▶ **EXERCISE**:
Could you write out all of the data again, word for word?

PROVIDED INFORMATION: Begin

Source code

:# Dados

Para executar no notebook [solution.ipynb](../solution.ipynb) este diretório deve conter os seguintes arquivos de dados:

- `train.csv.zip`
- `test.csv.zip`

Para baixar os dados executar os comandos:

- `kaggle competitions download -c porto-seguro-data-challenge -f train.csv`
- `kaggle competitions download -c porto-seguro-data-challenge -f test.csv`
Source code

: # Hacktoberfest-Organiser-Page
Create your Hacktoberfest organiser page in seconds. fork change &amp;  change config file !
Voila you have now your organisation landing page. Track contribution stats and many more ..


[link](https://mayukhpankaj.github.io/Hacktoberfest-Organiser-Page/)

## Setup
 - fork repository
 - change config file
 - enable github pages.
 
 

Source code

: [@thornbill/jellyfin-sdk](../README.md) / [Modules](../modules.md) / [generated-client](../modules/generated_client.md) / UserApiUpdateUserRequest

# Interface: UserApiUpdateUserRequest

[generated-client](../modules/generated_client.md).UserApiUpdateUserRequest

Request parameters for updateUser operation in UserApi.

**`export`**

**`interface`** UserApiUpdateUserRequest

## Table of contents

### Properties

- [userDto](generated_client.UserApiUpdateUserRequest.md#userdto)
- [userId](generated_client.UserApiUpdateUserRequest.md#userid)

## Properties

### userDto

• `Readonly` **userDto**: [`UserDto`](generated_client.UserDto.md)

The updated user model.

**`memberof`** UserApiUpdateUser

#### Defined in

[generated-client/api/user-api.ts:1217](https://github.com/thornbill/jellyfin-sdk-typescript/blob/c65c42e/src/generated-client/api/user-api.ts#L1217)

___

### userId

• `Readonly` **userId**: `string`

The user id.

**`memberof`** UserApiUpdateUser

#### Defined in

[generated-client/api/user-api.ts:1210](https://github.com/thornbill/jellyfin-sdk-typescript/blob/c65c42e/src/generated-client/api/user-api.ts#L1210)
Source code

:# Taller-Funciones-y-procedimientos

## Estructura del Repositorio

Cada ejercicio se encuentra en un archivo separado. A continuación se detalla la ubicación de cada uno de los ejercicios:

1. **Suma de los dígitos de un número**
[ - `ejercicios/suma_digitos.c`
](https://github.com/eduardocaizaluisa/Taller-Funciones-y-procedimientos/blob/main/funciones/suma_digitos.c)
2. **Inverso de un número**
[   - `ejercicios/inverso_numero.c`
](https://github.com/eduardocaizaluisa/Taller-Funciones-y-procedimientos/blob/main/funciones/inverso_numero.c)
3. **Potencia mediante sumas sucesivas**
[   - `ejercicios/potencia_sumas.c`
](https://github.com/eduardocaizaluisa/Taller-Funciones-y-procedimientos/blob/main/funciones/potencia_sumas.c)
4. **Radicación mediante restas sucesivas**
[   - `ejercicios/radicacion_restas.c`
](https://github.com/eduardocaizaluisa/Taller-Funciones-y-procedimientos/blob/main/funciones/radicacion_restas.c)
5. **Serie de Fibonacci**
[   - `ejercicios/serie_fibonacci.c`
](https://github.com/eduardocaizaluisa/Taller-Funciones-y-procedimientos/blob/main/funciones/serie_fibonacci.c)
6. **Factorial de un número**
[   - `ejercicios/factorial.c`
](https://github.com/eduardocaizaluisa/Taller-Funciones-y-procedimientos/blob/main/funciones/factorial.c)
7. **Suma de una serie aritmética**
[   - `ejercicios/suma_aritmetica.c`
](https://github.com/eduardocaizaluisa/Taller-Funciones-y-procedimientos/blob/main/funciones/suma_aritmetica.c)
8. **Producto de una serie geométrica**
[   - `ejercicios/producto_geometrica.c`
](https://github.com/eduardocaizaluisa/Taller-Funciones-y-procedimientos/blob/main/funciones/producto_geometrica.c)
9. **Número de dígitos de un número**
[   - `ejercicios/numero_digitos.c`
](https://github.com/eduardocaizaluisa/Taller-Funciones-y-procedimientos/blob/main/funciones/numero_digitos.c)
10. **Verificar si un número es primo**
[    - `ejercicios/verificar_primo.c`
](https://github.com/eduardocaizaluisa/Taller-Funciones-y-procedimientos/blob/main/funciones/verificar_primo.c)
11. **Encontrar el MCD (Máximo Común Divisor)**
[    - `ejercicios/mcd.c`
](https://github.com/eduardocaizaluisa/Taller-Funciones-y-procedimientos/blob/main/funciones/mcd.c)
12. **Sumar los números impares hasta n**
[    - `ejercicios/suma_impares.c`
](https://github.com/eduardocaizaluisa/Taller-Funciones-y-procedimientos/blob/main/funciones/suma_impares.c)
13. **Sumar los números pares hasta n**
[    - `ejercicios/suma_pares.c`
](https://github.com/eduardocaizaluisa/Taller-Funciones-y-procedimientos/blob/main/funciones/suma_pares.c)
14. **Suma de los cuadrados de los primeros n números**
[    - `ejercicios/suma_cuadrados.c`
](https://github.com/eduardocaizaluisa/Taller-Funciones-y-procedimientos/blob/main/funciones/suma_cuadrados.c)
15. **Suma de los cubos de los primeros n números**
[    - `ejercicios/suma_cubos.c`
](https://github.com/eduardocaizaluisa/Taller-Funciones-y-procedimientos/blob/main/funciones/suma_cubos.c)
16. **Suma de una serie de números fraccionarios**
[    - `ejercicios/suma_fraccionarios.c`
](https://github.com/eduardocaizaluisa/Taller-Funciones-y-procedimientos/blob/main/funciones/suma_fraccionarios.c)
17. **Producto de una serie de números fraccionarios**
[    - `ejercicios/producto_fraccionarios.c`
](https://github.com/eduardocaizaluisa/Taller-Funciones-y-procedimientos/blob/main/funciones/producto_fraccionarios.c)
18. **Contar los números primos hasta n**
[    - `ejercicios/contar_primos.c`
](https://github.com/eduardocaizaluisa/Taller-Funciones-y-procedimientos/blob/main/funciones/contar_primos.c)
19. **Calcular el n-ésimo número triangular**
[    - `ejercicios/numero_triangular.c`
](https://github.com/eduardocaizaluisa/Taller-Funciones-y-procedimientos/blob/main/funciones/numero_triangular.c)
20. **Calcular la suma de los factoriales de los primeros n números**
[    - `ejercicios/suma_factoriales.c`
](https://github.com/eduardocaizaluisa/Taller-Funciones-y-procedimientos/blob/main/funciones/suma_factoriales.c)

PROVIDED INFORMATION: End

▶ **RESULT**:
Source code

:# Dados

Para executar no notebook [solution.ipynb](../solution.ipynb) este diretório deve conter os seguintes arquivos de dados:

- `train.csv.zip`
- `test.csv.zip`

Para baixar os dados executar os comandos:

- `kaggle competitions download -c porto-seguro-data-challenge -f train.csv`
- `kaggle competitions download -c porto-seguro-data-challenge -f test.csv`
Source code

: # Hacktoberfest-Organiser-Page
Create your Hacktoberfest organiser page in seconds. fork change &amp;  change config file !
Voila you have now your organisation landing page. Track contribution stats and many more ..


[link](https://mayukhpankaj.github.io/Hacktoberfest-Organiser-Page/)

## Setup
 - fork repository
 - change config file
 - enable github pages.
 
 

Source code

: [@thornbill/jellyfin-sdk](../README.md) / [Modules](../modules.md) / [generated-client](../modules/generated_client.md) / UserApiUpdateUserRequest

# Interface: UserApiUpdateUserRequest

[generated-client](../modules/generated_client.md).UserApiUpdateUserRequest

Request parameters for updateUser operation in UserApi.

**`export`**

**`interface`** UserApiUpdateUserRequest

## Table of contents

### Properties

- [userDto](generated_client.UserApiUpdateUserRequest.md#userdto)
- [userId](generated_client.UserApiUpdateUserRequest.md#userid)

## Properties

### userDto

• `Readonly` **userDto**: [`UserDto`](generated_client.UserDto.md)

The updated user model.

**`memberof`** UserApiUpdateUser

#### Defined in

[generated-client/api/user-api.ts:1217](https://github.com/thornbill/jellyfin-sdk-typescript/blob/c65c42e/src/generated-client/api/user-api.ts#L1217)

___

### userId

• `Readonly` **userId**: `string`

The user id.

**`memberof`** UserApiUpdateUser

#### Defined in

[generated-client/api/user-api.ts:1210](https://github.com/thornbill/jellyfin-sdk-typescript/blob/c65c42e/src/generated-client/api/user-api.ts#L1210)
Source code

:# Taller-Funciones-y-procedimientos

## Estructura del Repositorio

Cada ejercicio se encuentra en un archivo separado. A continuación se detalla la ubicación de cada uno de los ejercicios:

1. **Suma de los dígitos de un número**
[ - `ejercicios/suma_digitos.c`
](https://github.com/eduardocaizaluisa/Taller-Funciones-y-procedimientos/blob/main/funciones/suma_digitos.c)
2. **Inverso de un número**
[   - `ejercicios/inverso_numero.c`
](https://github.com/eduardocaizaluisa/Taller-Funciones-y-procedimientos/blob/main/funciones/inverso_numero.c)
3. **Potencia mediante sumas sucesivas**
[   - `ejercicios/potencia_sumas.c`
](https://github.com/eduardocaizaluisa/Taller-Funciones-y-procedimientos/blob/main/funciones/potencia_sumas.c)
4. **Radicación mediante restas sucesivas**
[   - `ejercicios/radicacion_restas.c`
](https://github.com/eduardocaizaluisa/Taller-Funciones-y-procedimientos/blob/main/funciones/radicacion_restas.c)
5. **Serie de Fibonacci**
[   - `ejercicios/serie_fibonacci.c`
](https://github.com/eduardocaizaluisa/Taller-Funciones-y-procedimientos/blob/main/funciones/serie_fibonacci.c)
6. **Factorial de un número**
[   - `ejercicios/factorial.c`
](https://github.com/eduardocaizaluisa/Taller-Funciones-y-procedimientos/blob/main/funciones/factorial.c)
7. **Suma de una serie aritmética**
[   - `ejercicios/suma_aritmetica.c`
](https://github.com/eduardocaizaluisa/Taller-Funciones-y-procedimientos/blob/main/funciones/suma_aritmetica.c)
8. **Producto de una serie geométrica**
[   - `ejercicios/producto_geometrica.c`
](https://github.com/eduardocaizaluisa/Taller-Funciones-y-procedimientos/blob/main/funciones/producto_geometrica.c)
9. **Número de dígitos de un número**
[   - `ejercicios/numero_digitos.c`
](https://github.com/eduardocaizaluisa/Taller-Funciones-y-procedimientos/blob/main/funciones/numero_digitos.c)
10. **Verificar si un número es primo**
[    - `ejercicios/verificar_primo.c`
](https://github.com/eduardocaizaluisa/Taller-Funciones-y-procedimientos/blob/main/funciones/verificar_primo.c)
11. **Encontrar el MCD (Máximo Común Divisor)**
[    - `ejercicios/mcd.c`
](https://github.com/eduardocaizaluisa/Taller-Funciones-y-procedimientos/blob/main/funciones/mcd.c)
12. **Sumar los números impares hasta n**
[    - `ejercicios/suma_impares.c`
](https://github.com/eduardocaizaluisa/Taller-Funciones-y-procedimientos/blob/main/funciones/suma_impares.c)
13. **Sumar los números pares hasta n**
[    - `ejercicios/suma_pares.c`
](https://github.com/eduardocaizaluisa/Taller-Funciones-y-procedimientos/blob/main/funciones/suma_pares.c)
14. **Suma de los cuadrados de los primeros n números**
[    - `ejercicios/suma_cuadrados.c`
](https://github.com/eduardocaizaluisa/Taller-Funciones-y-procedimientos/blob/main/funciones/suma_cuadrados.c)
15. **Suma de los cubos de los primeros n números**
[    - `ejercicios/suma_cubos.c`
](https://github.com/eduardocaizaluisa/Taller-Funciones-y-procedimientos/blob/main/funciones/suma_cubos.c)
16. **Suma de una serie de números fraccionarios**
[    - `ejercicios/suma_fraccionarios.c`
](https://github.com/eduardocaizaluisa/Taller-Funciones-y-procedimientos/blob/main/funciones/suma_fraccionarios.c)
17. **Producto de una serie de números fraccionarios**
[    - `ejercicios/producto_fraccionarios.c`
](https://github.com/eduardocaizaluisa/Taller-Funciones-y-procedimientos/blob/main/funciones/producto_fraccionarios.c)
18. **Contar los números primos hasta n**
[    - `ejercicios/contar_primos.c`
](https://github.com/eduardocaizaluisa/Taller-Funciones-y-procedimientos/blob/main/funciones/contar_primos.c)
19. **Calcular el n-ésimo número triangular**
[    - `ejercicios/numero_triangular.c`
](https://github.com/eduardocaizaluisa/Taller-Funciones-y-procedimientos/blob/main/funciones/numero_triangular.c)
20. **Calcular la suma de los factoriales de los primeros n números**
[    - `ejercicios/suma_factoriales.c`
](https://github.com/eduardocaizaluisa/Taller-Funciones-y-procedimientos/blob/main/funciones/suma_factoriales.c)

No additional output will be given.